**What you need to do**
In the listing below, find every line containing "game" and copy it out.

**Records provided**
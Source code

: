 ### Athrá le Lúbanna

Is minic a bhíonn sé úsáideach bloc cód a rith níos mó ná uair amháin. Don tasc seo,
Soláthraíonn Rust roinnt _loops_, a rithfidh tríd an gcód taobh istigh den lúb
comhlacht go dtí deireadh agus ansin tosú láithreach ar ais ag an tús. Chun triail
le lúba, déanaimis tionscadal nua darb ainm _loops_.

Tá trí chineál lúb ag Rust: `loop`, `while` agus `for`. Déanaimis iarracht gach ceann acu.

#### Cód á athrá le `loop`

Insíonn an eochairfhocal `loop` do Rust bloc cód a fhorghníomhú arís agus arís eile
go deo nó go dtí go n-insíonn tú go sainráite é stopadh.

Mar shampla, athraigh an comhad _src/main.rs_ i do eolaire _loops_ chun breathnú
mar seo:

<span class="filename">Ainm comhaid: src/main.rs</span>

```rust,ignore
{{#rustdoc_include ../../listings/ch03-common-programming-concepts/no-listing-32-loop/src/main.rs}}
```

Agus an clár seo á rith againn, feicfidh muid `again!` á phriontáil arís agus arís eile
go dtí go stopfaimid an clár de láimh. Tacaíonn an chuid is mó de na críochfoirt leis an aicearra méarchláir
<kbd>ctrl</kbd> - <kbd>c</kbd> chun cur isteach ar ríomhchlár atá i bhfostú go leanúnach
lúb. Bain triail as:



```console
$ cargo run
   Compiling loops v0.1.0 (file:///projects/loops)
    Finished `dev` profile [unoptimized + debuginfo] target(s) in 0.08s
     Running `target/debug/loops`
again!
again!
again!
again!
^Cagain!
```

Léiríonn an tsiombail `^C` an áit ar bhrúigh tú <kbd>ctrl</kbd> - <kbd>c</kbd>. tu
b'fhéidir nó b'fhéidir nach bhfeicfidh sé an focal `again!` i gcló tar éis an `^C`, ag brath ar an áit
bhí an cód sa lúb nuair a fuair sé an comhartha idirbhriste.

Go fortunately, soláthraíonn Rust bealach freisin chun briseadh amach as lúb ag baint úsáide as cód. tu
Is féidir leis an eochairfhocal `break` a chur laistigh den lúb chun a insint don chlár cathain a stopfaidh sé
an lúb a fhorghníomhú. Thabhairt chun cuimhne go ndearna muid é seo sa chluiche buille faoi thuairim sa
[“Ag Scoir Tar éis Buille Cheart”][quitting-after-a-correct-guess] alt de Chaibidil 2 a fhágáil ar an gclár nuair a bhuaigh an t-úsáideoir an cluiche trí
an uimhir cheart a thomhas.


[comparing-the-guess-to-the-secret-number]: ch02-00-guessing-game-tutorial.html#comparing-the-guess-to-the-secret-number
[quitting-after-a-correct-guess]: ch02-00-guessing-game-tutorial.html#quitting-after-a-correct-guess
--
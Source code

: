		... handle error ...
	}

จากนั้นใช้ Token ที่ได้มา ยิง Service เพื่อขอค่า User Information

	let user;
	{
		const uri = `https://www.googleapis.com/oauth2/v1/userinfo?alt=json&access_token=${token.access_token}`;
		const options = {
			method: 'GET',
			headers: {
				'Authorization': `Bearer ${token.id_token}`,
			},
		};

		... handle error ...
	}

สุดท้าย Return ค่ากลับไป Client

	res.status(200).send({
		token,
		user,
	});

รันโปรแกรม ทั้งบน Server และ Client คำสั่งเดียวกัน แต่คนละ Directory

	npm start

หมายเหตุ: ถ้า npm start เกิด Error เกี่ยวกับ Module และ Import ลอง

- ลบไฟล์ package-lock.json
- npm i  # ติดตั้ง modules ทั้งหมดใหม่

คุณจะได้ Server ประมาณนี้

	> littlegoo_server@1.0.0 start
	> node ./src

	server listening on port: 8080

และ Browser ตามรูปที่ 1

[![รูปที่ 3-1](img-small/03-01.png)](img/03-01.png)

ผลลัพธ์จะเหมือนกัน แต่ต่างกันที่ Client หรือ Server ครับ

**Solution for this task**
[comparing-the-guess-to-the-secret-number]: ch02-00-guessing-game-tutorial.html#comparing-the-guess-to-the-secret-number
[quitting-after-a-correct-guess]: ch02-00-guessing-game-tutorial.html#quitting-after-a-correct-guess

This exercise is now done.